By Greg Wehner, Staff Writer
(May 26, 2022) After whittling down an $11.3 million revenue shortage in next fiscal year’s budget, the Worcester County Commissioners have agreed to cover the remaining $4 million using the FY22 fund balance.
The commissioners met for more than four hours on May 10 to discuss the budget during a work session.
At the beginning of the meeting, county Chief Administrator Weston Young filled the commissioners in with significant changes that were the result of committees reviewing their budget worksheets.
He said the state indicated there will be increased income tax revenue that will cover $3.5 million of the $11.3 million variance between income and spending.
The county’s share of funds generated by Ocean Down Casino help pay for capital projects with $610,000, and nearly $3 million in reductions were made by the county department heads.
Still, there was $5 million shortfall that was worked out during the work session last week.
The commissioners went through several departments during the meeting, including the county jail. The jail currently has 15 vacancies, according to Commissioner Diana Purnell, who was in favor of filling those positions if the department needed them.
What Purnell was not willing to do, though, was decide based on money.
She said the board needed to look at the reduction of $5 million coming from ICE and the reduction in officers to determine how to fix the issue.
“I would not want to go in there and try to change a thing,” Purnell said, unless she went in there herself and explained why changes needed to be made. “We are so hard core on money.”
Commissioner Ted Elder also weighed in on the jail shortage, stressing the importance of the facility.

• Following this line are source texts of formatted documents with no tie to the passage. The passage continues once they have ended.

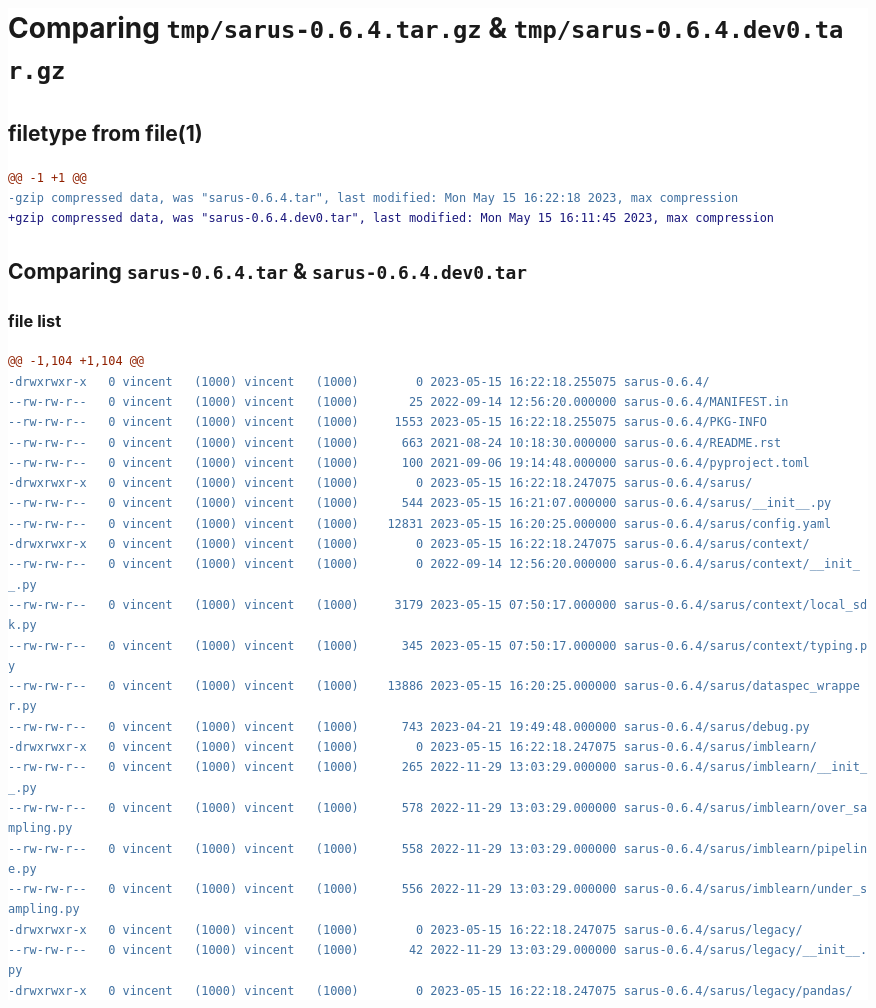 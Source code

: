 # Comparing `tmp/sarus-0.6.4.tar.gz` & `tmp/sarus-0.6.4.dev0.tar.gz`

## filetype from file(1)

```diff
@@ -1 +1 @@
-gzip compressed data, was "sarus-0.6.4.tar", last modified: Mon May 15 16:22:18 2023, max compression
+gzip compressed data, was "sarus-0.6.4.dev0.tar", last modified: Mon May 15 16:11:45 2023, max compression
```

## Comparing `sarus-0.6.4.tar` & `sarus-0.6.4.dev0.tar`

### file list

```diff
@@ -1,104 +1,104 @@
-drwxrwxr-x   0 vincent   (1000) vincent   (1000)        0 2023-05-15 16:22:18.255075 sarus-0.6.4/
--rw-rw-r--   0 vincent   (1000) vincent   (1000)       25 2022-09-14 12:56:20.000000 sarus-0.6.4/MANIFEST.in
--rw-rw-r--   0 vincent   (1000) vincent   (1000)     1553 2023-05-15 16:22:18.255075 sarus-0.6.4/PKG-INFO
--rw-rw-r--   0 vincent   (1000) vincent   (1000)      663 2021-08-24 10:18:30.000000 sarus-0.6.4/README.rst
--rw-rw-r--   0 vincent   (1000) vincent   (1000)      100 2021-09-06 19:14:48.000000 sarus-0.6.4/pyproject.toml
-drwxrwxr-x   0 vincent   (1000) vincent   (1000)        0 2023-05-15 16:22:18.247075 sarus-0.6.4/sarus/
--rw-rw-r--   0 vincent   (1000) vincent   (1000)      544 2023-05-15 16:21:07.000000 sarus-0.6.4/sarus/__init__.py
--rw-rw-r--   0 vincent   (1000) vincent   (1000)    12831 2023-05-15 16:20:25.000000 sarus-0.6.4/sarus/config.yaml
-drwxrwxr-x   0 vincent   (1000) vincent   (1000)        0 2023-05-15 16:22:18.247075 sarus-0.6.4/sarus/context/
--rw-rw-r--   0 vincent   (1000) vincent   (1000)        0 2022-09-14 12:56:20.000000 sarus-0.6.4/sarus/context/__init__.py
--rw-rw-r--   0 vincent   (1000) vincent   (1000)     3179 2023-05-15 07:50:17.000000 sarus-0.6.4/sarus/context/local_sdk.py
--rw-rw-r--   0 vincent   (1000) vincent   (1000)      345 2023-05-15 07:50:17.000000 sarus-0.6.4/sarus/context/typing.py
--rw-rw-r--   0 vincent   (1000) vincent   (1000)    13886 2023-05-15 16:20:25.000000 sarus-0.6.4/sarus/dataspec_wrapper.py
--rw-rw-r--   0 vincent   (1000) vincent   (1000)      743 2023-04-21 19:49:48.000000 sarus-0.6.4/sarus/debug.py
-drwxrwxr-x   0 vincent   (1000) vincent   (1000)        0 2023-05-15 16:22:18.247075 sarus-0.6.4/sarus/imblearn/
--rw-rw-r--   0 vincent   (1000) vincent   (1000)      265 2022-11-29 13:03:29.000000 sarus-0.6.4/sarus/imblearn/__init__.py
--rw-rw-r--   0 vincent   (1000) vincent   (1000)      578 2022-11-29 13:03:29.000000 sarus-0.6.4/sarus/imblearn/over_sampling.py
--rw-rw-r--   0 vincent   (1000) vincent   (1000)      558 2022-11-29 13:03:29.000000 sarus-0.6.4/sarus/imblearn/pipeline.py
--rw-rw-r--   0 vincent   (1000) vincent   (1000)      556 2022-11-29 13:03:29.000000 sarus-0.6.4/sarus/imblearn/under_sampling.py
-drwxrwxr-x   0 vincent   (1000) vincent   (1000)        0 2023-05-15 16:22:18.247075 sarus-0.6.4/sarus/legacy/
--rw-rw-r--   0 vincent   (1000) vincent   (1000)       42 2022-11-29 13:03:29.000000 sarus-0.6.4/sarus/legacy/__init__.py
-drwxrwxr-x   0 vincent   (1000) vincent   (1000)        0 2023-05-15 16:22:18.247075 sarus-0.6.4/sarus/legacy/pandas/
```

He said he thought it was a good idea that five positions were eliminated and of the 15 vacancies, they can start looking for more. Elder also said with inflation rates going up, a proposal to split $84,000 across 24 officers is a good way to show the county appreciates them.
Commissioner Madison Bunting did not see it the same way and said if there was a 50 percent reduction in revenue coming in and fewer inmates, he saw no reason to go beyond the 15 vacancies.
After a discussion, the commissioners agreed they needed to get a report from jail personnel on where the facility plans to do in the future before filling the 15 vacancies.
The commissioners continued to look at areas where spending reductions were possible, but they still found themselves short $3,998,421.
Commissioner Joe Mitrecic proposed using FY22’s fund balance to balance the rest of the budget, and the board voted unanimously in agreement.
As a result, the second budget workshop scheduled for May 17 was canceled.
The commissioners will meet again on June 7 to vote on the final budget.